• [Dataset entries]:
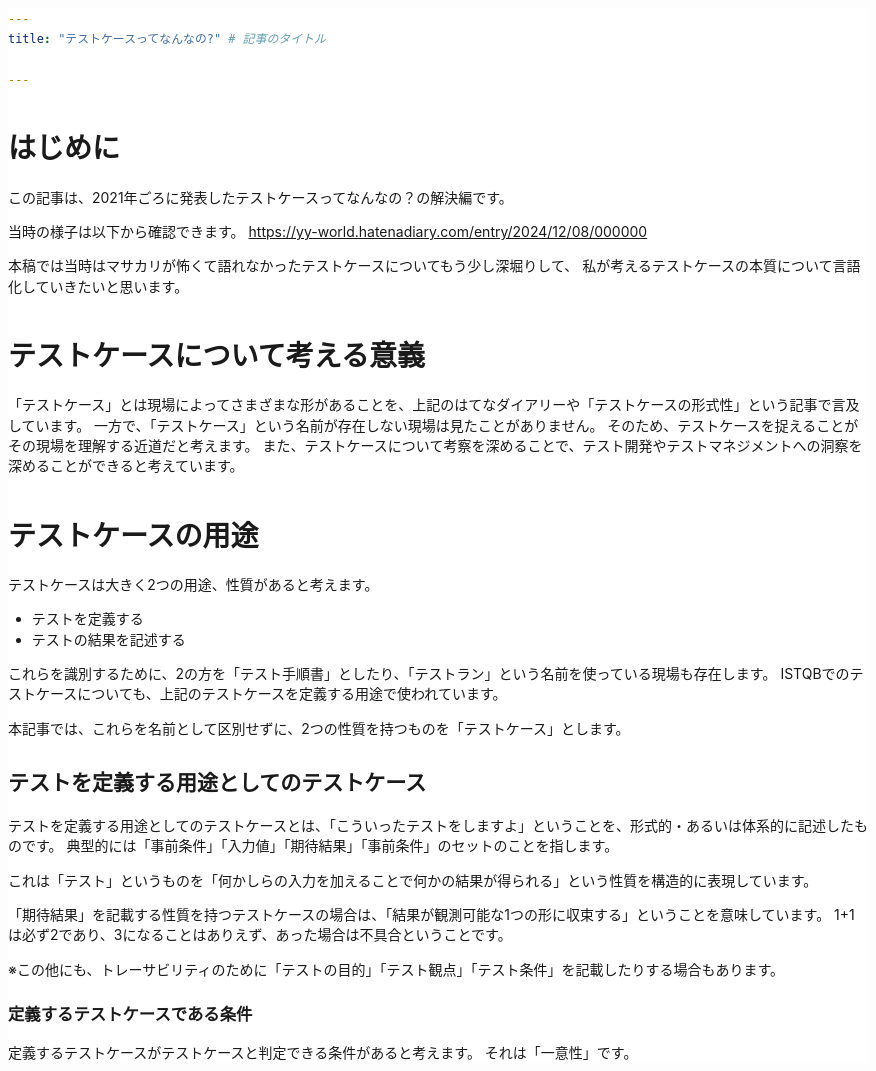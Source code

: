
 ```yaml
---
title: "テストケースってなんなの?" # 記事のタイトル

---
```


# はじめに

この記事は、2021年ごろに発表したテストケースってなんなの？の解決編です。

当時の様子は以下から確認できます。
https://yy-world.hatenadiary.com/entry/2024/12/08/000000

本稿では当時はマサカリが怖くて語れなかったテストケースについてもう少し深堀りして、
私が考えるテストケースの本質について言語化していきたいと思います。

# テストケースについて考える意義

「テストケース」とは現場によってさまざまな形があることを、上記のはてなダイアリーや「テストケースの形式性」という記事で言及しています。
一方で、「テストケース」という名前が存在しない現場は見たことがありません。
そのため、テストケースを捉えることがその現場を理解する近道だと考えます。
また、テストケースについて考察を深めることで、テスト開発やテストマネジメントへの洞察を深めることができると考えています。

# テストケースの用途

テストケースは大きく2つの用途、性質があると考えます。

- テストを定義する
- テストの結果を記述する

これらを識別するために、2の方を「テスト手順書」としたり、「テストラン」という名前を使っている現場も存在します。
ISTQBでのテストケースについても、上記のテストケースを定義する用途で使われています。

本記事では、これらを名前として区別せずに、2つの性質を持つものを「テストケース」とします。

## テストを定義する用途としてのテストケース

テストを定義する用途としてのテストケースとは、「こういったテストをしますよ」ということを、形式的・あるいは体系的に記述したものです。
典型的には「事前条件」「入力値」「期待結果」「事前条件」のセットのことを指します。

これは「テスト」というものを「何かしらの入力を加えることで何かの結果が得られる」という性質を構造的に表現しています。

「期待結果」を記載する性質を持つテストケースの場合は、「結果が観測可能な1つの形に収束する」ということを意味しています。
1+1は必ず2であり、3になることはありえず、あった場合は不具合ということです。

※この他にも、トレーサビリティのために「テストの目的」「テスト観点」「テスト条件」を記載したりする場合もあります。

### 定義するテストケースである条件

定義するテストケースがテストケースと判定できる条件があると考えます。
それは「一意性」です。
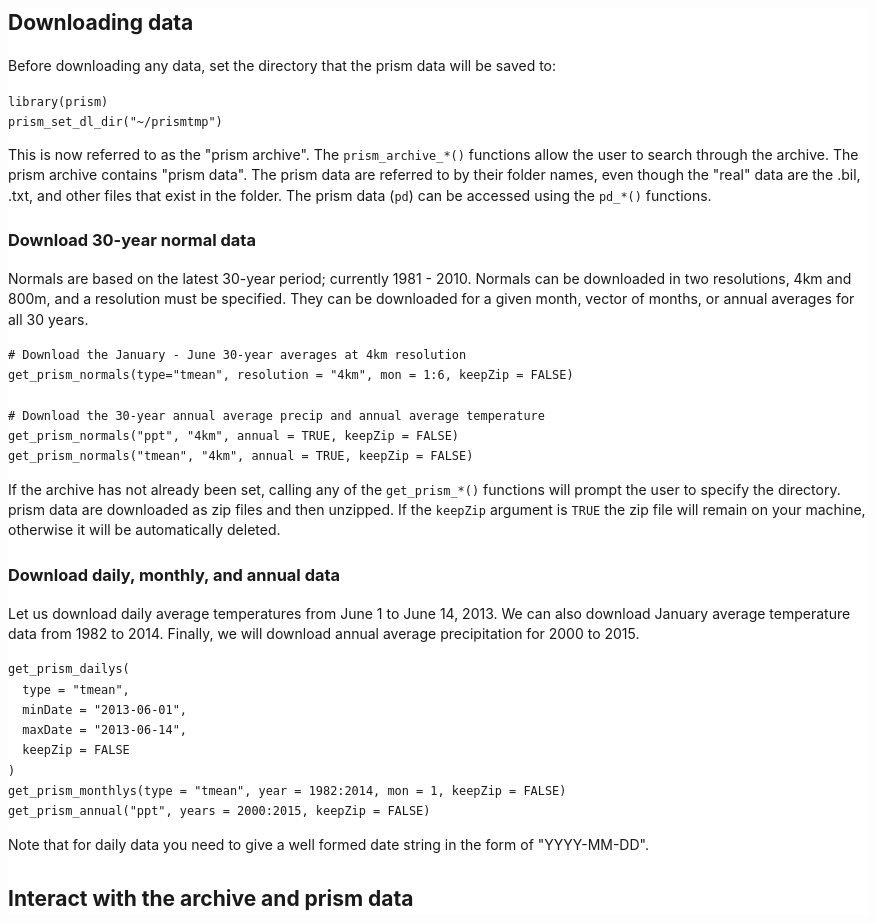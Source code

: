 ## Downloading data

Before downloading any data, set the directory that the prism data will be saved to:

```{r prism setup}
library(prism)
prism_set_dl_dir("~/prismtmp")
```

This is now referred to as the "prism archive". The `prism_archive_*()` functions allow the user to search through the archive. The prism archive contains "prism data". The prism data are referred to by their folder names, even though the "real" data are the .bil, .txt, and other files that exist in the folder. The prism data (`pd`) can be accessed using the `pd_*()` functions. 

### Download 30-year normal data

Normals are based on the latest 30-year period; currently 1981 - 2010. Normals can be downloaded in two resolutions, 4km and 800m, and a resolution must be specified.  They can be downloaded for a given month, vector of months, or annual averages for all 30 years.

```{r get normals,results=FALSE, eval=FALSE}
# Download the January - June 30-year averages at 4km resolution
get_prism_normals(type="tmean", resolution = "4km", mon = 1:6, keepZip = FALSE)

# Download the 30-year annual average precip and annual average temperature
get_prism_normals("ppt", "4km", annual = TRUE, keepZip = FALSE)
get_prism_normals("tmean", "4km", annual = TRUE, keepZip = FALSE)
```

If the archive has not already been set, calling any of the `get_prism_*()` functions will prompt the user to specify the directory. prism data are downloaded as zip files and then unzipped. If the `keepZip` argument is `TRUE` the zip file will remain on your machine, otherwise it will be automatically deleted.

### Download daily, monthly, and annual data

Let us download daily average temperatures from June 1 to June 14, 2013. We can also download January average temperature data from 1982 to 2014. Finally, we will download annual average precipitation for 2000 to 2015. 

```{r get daily monthly, message=FALSE, results=FALSE, eval=FALSE}
get_prism_dailys(
  type = "tmean", 
  minDate = "2013-06-01", 
  maxDate = "2013-06-14", 
  keepZip = FALSE
)
get_prism_monthlys(type = "tmean", year = 1982:2014, mon = 1, keepZip = FALSE)
get_prism_annual("ppt", years = 2000:2015, keepZip = FALSE)
```

Note that for daily data you need to give a well formed date string in the form of "YYYY-MM-DD".

## Interact with the archive and prism data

• [What you will do]: Here the job is to print all the data exactly, skipping any image.

• [Expected answer]:
Source code

:
 ```yaml
---
title: "テストケースってなんなの?" # 記事のタイトル

---
```


# はじめに

この記事は、2021年ごろに発表したテストケースってなんなの？の解決編です。

当時の様子は以下から確認できます。
https://yy-world.hatenadiary.com/entry/2024/12/08/000000

本稿では当時はマサカリが怖くて語れなかったテストケースについてもう少し深堀りして、
私が考えるテストケースの本質について言語化していきたいと思います。

# テストケースについて考える意義

「テストケース」とは現場によってさまざまな形があることを、上記のはてなダイアリーや「テストケースの形式性」という記事で言及しています。
一方で、「テストケース」という名前が存在しない現場は見たことがありません。
そのため、テストケースを捉えることがその現場を理解する近道だと考えます。
また、テストケースについて考察を深めることで、テスト開発やテストマネジメントへの洞察を深めることができると考えています。

# テストケースの用途

テストケースは大きく2つの用途、性質があると考えます。

- テストを定義する
- テストの結果を記述する

これらを識別するために、2の方を「テスト手順書」としたり、「テストラン」という名前を使っている現場も存在します。
ISTQBでのテストケースについても、上記のテストケースを定義する用途で使われています。

本記事では、これらを名前として区別せずに、2つの性質を持つものを「テストケース」とします。

## テストを定義する用途としてのテストケース

テストを定義する用途としてのテストケースとは、「こういったテストをしますよ」ということを、形式的・あるいは体系的に記述したものです。
典型的には「事前条件」「入力値」「期待結果」「事前条件」のセットのことを指します。

これは「テスト」というものを「何かしらの入力を加えることで何かの結果が得られる」という性質を構造的に表現しています。

「期待結果」を記載する性質を持つテストケースの場合は、「結果が観測可能な1つの形に収束する」ということを意味しています。
1+1は必ず2であり、3になることはありえず、あった場合は不具合ということです。

※この他にも、トレーサビリティのために「テストの目的」「テスト観点」「テスト条件」を記載したりする場合もあります。

### 定義するテストケースである条件

定義するテストケースがテストケースと判定できる条件があると考えます。
それは「一意性」です。
Source code

: ## Downloading data

Before downloading any data, set the directory that the prism data will be saved to:

```{r prism setup}
library(prism)
prism_set_dl_dir("~/prismtmp")
```

This is now referred to as the "prism archive". The `prism_archive_*()` functions allow the user to search through the archive. The prism archive contains "prism data". The prism data are referred to by their folder names, even though the "real" data are the .bil, .txt, and other files that exist in the folder. The prism data (`pd`) can be accessed using the `pd_*()` functions. 

### Download 30-year normal data

Normals are based on the latest 30-year period; currently 1981 - 2010. Normals can be downloaded in two resolutions, 4km and 800m, and a resolution must be specified.  They can be downloaded for a given month, vector of months, or annual averages for all 30 years.

```{r get normals,results=FALSE, eval=FALSE}
# Download the January - June 30-year averages at 4km resolution
get_prism_normals(type="tmean", resolution = "4km", mon = 1:6, keepZip = FALSE)

# Download the 30-year annual average precip and annual average temperature
get_prism_normals("ppt", "4km", annual = TRUE, keepZip = FALSE)
get_prism_normals("tmean", "4km", annual = TRUE, keepZip = FALSE)
```

If the archive has not already been set, calling any of the `get_prism_*()` functions will prompt the user to specify the directory. prism data are downloaded as zip files and then unzipped. If the `keepZip` argument is `TRUE` the zip file will remain on your machine, otherwise it will be automatically deleted.

### Download daily, monthly, and annual data

Let us download daily average temperatures from June 1 to June 14, 2013. We can also download January average temperature data from 1982 to 2014. Finally, we will download annual average precipitation for 2000 to 2015. 

```{r get daily monthly, message=FALSE, results=FALSE, eval=FALSE}
get_prism_dailys(
  type = "tmean", 
  minDate = "2013-06-01", 
  maxDate = "2013-06-14", 
  keepZip = FALSE
)
get_prism_monthlys(type = "tmean", year = 1982:2014, mon = 1, keepZip = FALSE)
get_prism_annual("ppt", years = 2000:2015, keepZip = FALSE)
```

Note that for daily data you need to give a well formed date string in the form of "YYYY-MM-DD".

## Interact with the archive and prism data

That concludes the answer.